Collected data:
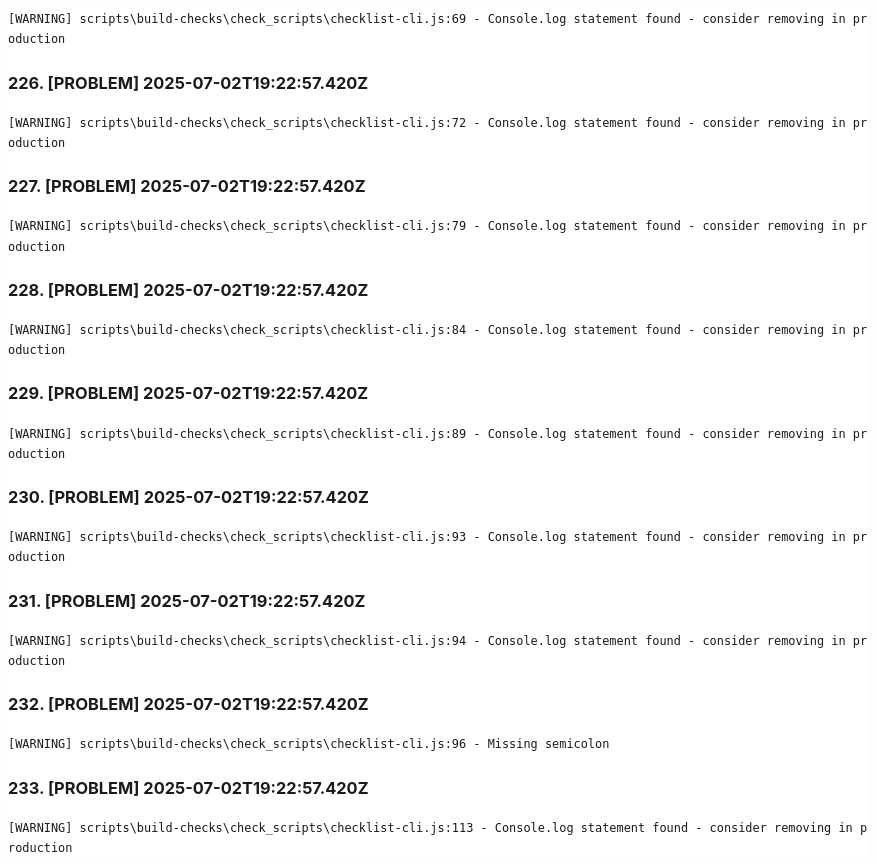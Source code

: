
 ```
[WARNING] scripts\build-checks\check_scripts\checklist-cli.js:69 - Console.log statement found - consider removing in production
```

### 226. [PROBLEM] 2025-07-02T19:22:57.420Z

```
[WARNING] scripts\build-checks\check_scripts\checklist-cli.js:72 - Console.log statement found - consider removing in production
```

### 227. [PROBLEM] 2025-07-02T19:22:57.420Z

```
[WARNING] scripts\build-checks\check_scripts\checklist-cli.js:79 - Console.log statement found - consider removing in production
```

### 228. [PROBLEM] 2025-07-02T19:22:57.420Z

```
[WARNING] scripts\build-checks\check_scripts\checklist-cli.js:84 - Console.log statement found - consider removing in production
```

### 229. [PROBLEM] 2025-07-02T19:22:57.420Z

```
[WARNING] scripts\build-checks\check_scripts\checklist-cli.js:89 - Console.log statement found - consider removing in production
```

### 230. [PROBLEM] 2025-07-02T19:22:57.420Z

```
[WARNING] scripts\build-checks\check_scripts\checklist-cli.js:93 - Console.log statement found - consider removing in production
```

### 231. [PROBLEM] 2025-07-02T19:22:57.420Z

```
[WARNING] scripts\build-checks\check_scripts\checklist-cli.js:94 - Console.log statement found - consider removing in production
```

### 232. [PROBLEM] 2025-07-02T19:22:57.420Z

```
[WARNING] scripts\build-checks\check_scripts\checklist-cli.js:96 - Missing semicolon
```

### 233. [PROBLEM] 2025-07-02T19:22:57.420Z

```
[WARNING] scripts\build-checks\check_scripts\checklist-cli.js:113 - Console.log statement found - consider removing in production
```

Exercise -> An exact copy is required of the lines from the start of the records above through the line with "### 228. [PROBLEM] 2025-07-02T19:22:57.420Z", and only those, without any pictures.

Result of the task ->
Source code

:
 ```
[WARNING] scripts\build-checks\check_scripts\checklist-cli.js:69 - Console.log statement found - consider removing in production
```

### 226. [PROBLEM] 2025-07-02T19:22:57.420Z

```
[WARNING] scripts\build-checks\check_scripts\checklist-cli.js:72 - Console.log statement found - consider removing in production
```

### 227. [PROBLEM] 2025-07-02T19:22:57.420Z

```
[WARNING] scripts\build-checks\check_scripts\checklist-cli.js:79 - Console.log statement found - consider removing in production
```

### 228. [PROBLEM] 2025-07-02T19:22:57.420Z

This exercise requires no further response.